Stylish trip down South

It's a minor miracle that America can produce two films about newly-marrieds visiting the parents as different as Meet the Fockers and Junebug within the space of just a few months. Yet Phil Morrison's debut feature is as quietly sensitive as Meet the Fockers was brash and vulgar.

The newly-weds are George (Alessandro Nivola) and Madeleine (Embeth Davidtz), a dealer in regional art. She wants to sign an eccentric, faux naïf small-town painter who lives not far from where George grew up in North Carolina.

So they take the opportunity to travel down and introduce her to the parents. She is pretty, charming and nervily polite to George's fractured family.

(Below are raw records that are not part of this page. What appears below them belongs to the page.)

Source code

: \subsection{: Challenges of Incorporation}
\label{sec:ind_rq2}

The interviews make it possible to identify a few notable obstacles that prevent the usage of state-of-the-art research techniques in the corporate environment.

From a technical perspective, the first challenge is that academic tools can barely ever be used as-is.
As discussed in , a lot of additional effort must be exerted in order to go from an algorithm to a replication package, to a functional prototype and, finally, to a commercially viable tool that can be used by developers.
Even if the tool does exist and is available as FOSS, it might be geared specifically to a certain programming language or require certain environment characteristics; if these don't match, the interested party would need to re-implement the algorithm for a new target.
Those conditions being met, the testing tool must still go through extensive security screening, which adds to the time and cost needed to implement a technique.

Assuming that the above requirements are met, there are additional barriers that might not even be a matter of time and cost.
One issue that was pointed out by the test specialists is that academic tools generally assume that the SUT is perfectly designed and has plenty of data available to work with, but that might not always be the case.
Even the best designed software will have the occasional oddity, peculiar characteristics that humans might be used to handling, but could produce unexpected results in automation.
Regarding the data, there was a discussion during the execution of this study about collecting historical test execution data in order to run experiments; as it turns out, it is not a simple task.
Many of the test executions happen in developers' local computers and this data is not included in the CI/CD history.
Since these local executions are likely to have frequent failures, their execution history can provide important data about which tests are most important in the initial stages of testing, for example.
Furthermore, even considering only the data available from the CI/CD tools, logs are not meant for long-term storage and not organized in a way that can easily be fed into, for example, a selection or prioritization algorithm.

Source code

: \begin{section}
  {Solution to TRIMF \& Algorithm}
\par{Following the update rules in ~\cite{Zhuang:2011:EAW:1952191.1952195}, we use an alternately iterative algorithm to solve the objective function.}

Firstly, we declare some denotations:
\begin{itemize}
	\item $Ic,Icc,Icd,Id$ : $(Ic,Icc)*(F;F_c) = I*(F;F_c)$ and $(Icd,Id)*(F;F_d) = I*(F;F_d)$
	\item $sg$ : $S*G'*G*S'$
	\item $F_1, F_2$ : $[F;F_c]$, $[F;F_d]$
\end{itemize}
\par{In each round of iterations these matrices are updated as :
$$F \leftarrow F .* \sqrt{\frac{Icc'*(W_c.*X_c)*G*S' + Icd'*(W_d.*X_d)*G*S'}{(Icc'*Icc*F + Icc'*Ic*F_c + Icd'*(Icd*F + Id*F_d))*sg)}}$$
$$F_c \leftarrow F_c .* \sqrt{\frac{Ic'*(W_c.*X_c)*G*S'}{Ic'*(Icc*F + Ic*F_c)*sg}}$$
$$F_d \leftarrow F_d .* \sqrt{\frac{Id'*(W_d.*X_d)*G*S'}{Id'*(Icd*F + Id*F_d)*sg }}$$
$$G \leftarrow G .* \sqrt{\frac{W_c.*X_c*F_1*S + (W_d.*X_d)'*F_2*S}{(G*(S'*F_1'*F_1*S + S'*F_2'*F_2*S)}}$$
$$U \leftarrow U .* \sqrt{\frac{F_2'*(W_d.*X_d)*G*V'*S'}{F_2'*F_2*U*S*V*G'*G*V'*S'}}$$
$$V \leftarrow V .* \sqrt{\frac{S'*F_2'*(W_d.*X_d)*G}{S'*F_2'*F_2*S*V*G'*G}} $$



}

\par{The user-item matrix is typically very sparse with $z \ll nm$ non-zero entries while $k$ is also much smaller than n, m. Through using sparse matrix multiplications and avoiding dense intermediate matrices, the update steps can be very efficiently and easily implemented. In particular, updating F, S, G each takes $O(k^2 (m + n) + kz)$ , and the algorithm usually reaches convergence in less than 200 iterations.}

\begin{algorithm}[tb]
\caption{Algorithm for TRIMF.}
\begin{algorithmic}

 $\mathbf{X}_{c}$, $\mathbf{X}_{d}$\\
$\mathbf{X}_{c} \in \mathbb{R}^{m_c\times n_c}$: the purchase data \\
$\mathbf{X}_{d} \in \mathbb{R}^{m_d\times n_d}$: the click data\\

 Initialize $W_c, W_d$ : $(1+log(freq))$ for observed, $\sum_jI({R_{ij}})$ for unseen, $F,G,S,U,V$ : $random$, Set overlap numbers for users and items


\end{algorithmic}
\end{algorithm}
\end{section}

Many directors might have caricatured the downmarket relatives: there is the prickly mother (Celia Watson), the taciturn husband (Scott Wilson), their innocently garrulous and heavily pregnant daughter (Amy Adams) and her psychotically aggressive husband ( Benjamin McKenzie).

But though we are encouraged at first to laugh at the four of them, Morrison and his excellent writer, Angus McLachlan, subtly reveal that when push comes to shove, the working-class family is quite as admirable as the highly intelligent, middle-class Madeleine.

Morrison develops his characters with a skilful eye for psychological detail and shoots his film with a quiet and often almost Bressonian feel for the suburban landscape. The performances are spot on.

Perhaps the true heroine of this exceptional film is not Davidtz, intensely as she plays, but Amy Adams as the pregnant daughter. She is a marvel, edging towards parody but never, ever tipping over.

She lights up every scene she's in. If she starts off in awe of the cleverer Madeleine, it is Madeleine who in the end admires her.

Some may find Junebug slow. But it is too intelligent and perceptive to be questioned on style and pace. It's special because it looks into these people's lives with a rare and unpatronising feeling for them.